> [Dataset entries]

╭──

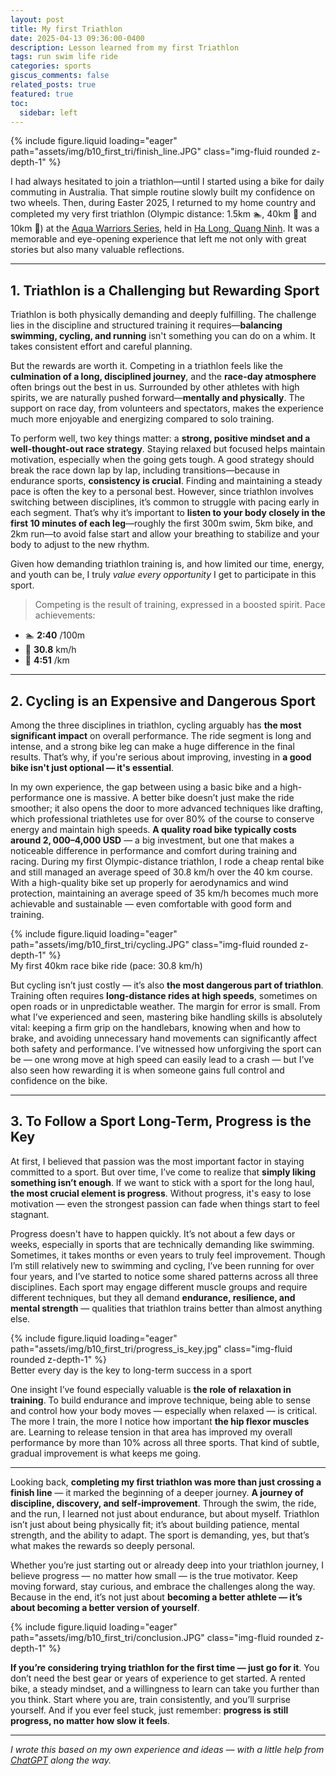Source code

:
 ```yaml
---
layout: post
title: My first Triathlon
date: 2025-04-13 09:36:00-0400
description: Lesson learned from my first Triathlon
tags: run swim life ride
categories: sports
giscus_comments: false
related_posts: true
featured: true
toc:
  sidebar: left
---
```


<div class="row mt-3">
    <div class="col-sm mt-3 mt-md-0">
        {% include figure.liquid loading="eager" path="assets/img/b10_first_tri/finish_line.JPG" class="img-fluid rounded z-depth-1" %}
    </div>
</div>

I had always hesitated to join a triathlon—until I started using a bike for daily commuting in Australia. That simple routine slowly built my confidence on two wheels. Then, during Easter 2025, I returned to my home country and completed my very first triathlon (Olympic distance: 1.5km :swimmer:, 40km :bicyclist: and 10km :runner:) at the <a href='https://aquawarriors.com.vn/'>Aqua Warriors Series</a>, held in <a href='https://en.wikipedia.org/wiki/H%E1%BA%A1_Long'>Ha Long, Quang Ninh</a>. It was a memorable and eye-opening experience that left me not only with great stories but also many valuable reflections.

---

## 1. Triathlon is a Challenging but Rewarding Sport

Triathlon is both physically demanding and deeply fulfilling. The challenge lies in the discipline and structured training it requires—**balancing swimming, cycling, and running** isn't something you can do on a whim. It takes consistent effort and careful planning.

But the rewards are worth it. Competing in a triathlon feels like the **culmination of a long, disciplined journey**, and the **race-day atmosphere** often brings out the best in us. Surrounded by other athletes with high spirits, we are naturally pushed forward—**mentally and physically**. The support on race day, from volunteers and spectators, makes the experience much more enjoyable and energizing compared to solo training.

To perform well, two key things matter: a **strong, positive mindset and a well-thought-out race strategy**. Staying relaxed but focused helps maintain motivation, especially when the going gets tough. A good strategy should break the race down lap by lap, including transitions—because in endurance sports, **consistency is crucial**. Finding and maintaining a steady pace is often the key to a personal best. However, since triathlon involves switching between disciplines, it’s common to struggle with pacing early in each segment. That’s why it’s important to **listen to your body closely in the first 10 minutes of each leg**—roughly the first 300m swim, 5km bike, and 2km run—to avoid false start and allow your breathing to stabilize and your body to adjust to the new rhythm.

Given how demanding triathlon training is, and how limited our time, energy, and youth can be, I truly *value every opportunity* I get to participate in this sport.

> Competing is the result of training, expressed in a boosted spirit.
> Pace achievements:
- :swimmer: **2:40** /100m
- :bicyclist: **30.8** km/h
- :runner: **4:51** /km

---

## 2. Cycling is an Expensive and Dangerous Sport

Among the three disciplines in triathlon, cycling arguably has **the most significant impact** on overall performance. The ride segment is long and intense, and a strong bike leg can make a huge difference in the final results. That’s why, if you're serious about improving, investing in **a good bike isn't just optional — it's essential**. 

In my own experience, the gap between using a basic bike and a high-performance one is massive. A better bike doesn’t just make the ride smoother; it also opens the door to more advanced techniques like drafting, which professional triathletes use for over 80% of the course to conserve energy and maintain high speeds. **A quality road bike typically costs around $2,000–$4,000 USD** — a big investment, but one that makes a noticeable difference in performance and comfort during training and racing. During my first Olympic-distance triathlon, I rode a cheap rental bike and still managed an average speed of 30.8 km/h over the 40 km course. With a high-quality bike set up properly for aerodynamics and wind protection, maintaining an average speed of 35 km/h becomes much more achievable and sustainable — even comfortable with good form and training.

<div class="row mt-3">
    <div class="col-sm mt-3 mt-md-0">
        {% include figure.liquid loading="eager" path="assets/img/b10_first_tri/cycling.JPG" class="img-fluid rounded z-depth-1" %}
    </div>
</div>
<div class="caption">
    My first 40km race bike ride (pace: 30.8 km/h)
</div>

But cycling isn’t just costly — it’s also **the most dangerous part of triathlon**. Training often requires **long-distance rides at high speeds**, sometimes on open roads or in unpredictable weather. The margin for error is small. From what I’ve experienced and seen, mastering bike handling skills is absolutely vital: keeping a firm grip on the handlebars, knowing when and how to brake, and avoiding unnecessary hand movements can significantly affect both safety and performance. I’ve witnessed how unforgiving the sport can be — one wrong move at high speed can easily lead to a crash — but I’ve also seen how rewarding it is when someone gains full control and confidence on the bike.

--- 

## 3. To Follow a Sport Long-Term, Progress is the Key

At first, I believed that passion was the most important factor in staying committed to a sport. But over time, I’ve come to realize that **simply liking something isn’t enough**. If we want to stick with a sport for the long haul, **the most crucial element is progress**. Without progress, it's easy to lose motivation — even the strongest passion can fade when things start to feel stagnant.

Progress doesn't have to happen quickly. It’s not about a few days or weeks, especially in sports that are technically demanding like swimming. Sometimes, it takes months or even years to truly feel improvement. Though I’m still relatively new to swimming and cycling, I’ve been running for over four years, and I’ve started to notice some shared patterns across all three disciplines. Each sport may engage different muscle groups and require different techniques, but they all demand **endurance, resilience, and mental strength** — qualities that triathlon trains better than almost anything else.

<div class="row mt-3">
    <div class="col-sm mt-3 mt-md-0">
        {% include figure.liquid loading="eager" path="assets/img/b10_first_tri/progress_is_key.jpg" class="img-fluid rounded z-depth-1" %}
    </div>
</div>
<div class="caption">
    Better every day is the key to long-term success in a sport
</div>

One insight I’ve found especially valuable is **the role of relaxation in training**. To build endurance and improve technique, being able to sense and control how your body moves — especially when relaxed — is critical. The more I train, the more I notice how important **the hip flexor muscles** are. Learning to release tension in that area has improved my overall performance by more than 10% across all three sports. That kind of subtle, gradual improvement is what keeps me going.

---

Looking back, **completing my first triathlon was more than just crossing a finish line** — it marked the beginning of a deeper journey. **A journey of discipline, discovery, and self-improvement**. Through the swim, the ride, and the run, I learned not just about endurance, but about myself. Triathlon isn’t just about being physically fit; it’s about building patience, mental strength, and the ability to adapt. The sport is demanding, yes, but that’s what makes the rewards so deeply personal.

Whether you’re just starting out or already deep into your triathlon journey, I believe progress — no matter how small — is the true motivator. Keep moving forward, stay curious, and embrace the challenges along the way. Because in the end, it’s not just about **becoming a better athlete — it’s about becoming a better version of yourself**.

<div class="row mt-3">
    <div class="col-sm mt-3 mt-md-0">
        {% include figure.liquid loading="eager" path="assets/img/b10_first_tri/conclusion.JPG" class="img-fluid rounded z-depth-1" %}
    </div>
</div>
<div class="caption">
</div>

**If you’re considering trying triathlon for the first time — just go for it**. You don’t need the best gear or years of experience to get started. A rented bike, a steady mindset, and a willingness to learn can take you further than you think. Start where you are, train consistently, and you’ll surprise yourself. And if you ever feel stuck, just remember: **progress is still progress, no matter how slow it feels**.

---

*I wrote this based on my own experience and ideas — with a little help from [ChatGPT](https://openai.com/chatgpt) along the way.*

╰──
╭──

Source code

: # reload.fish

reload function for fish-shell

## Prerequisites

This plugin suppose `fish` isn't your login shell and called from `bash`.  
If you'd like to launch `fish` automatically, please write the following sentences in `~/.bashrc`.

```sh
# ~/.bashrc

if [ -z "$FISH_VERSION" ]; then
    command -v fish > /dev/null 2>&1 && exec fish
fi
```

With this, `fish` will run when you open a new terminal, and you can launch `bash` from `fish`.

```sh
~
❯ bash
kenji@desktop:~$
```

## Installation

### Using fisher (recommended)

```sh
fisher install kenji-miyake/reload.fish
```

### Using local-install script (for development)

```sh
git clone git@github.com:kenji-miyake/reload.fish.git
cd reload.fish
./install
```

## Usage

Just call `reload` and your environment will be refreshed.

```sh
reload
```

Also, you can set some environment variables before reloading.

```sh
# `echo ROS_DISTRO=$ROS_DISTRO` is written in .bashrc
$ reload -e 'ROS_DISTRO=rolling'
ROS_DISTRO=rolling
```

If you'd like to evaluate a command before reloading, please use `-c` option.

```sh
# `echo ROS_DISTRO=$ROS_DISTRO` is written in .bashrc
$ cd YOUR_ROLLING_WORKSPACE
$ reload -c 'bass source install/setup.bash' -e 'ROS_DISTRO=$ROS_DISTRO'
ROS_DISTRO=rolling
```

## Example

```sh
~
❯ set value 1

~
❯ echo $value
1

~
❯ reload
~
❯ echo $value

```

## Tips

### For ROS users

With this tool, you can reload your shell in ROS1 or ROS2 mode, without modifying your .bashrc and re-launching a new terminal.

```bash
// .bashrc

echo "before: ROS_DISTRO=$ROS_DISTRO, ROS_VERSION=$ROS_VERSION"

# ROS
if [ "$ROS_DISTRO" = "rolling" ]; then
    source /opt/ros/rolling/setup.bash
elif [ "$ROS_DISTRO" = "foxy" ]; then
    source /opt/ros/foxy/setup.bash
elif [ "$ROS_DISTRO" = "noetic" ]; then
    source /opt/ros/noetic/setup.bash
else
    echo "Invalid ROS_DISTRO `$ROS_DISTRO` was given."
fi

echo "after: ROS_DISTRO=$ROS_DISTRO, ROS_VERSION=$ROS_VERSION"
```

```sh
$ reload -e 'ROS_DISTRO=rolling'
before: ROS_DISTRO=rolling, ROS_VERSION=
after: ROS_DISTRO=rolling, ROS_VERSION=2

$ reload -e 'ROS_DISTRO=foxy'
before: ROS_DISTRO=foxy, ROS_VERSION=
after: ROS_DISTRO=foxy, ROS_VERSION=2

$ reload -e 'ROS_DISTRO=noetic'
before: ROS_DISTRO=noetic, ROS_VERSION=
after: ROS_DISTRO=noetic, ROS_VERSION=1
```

╰──

> [TASK INSTRUCTIONS] Go through the records above and return each line in which the word "being" occurs.

> [SOLUTION FOR THIS TASK]
One insight I’ve found especially valuable is **the role of relaxation in training**. To build endurance and improve technique, being able to sense and control how your body moves — especially when relaxed — is critical. The more I train, the more I notice how important **the hip flexor muscles** are. Learning to release tension in that area has improved my overall performance by more than 10% across all three sports. That kind of subtle, gradual improvement is what keeps me going.
Looking back, **completing my first triathlon was more than just crossing a finish line** — it marked the beginning of a deeper journey. **A journey of discipline, discovery, and self-improvement**. Through the swim, the ride, and the run, I learned not just about endurance, but about myself. Triathlon isn’t just about being physically fit; it’s about building patience, mental strength, and the ability to adapt. The sport is demanding, yes, but that’s what makes the rewards so deeply personal.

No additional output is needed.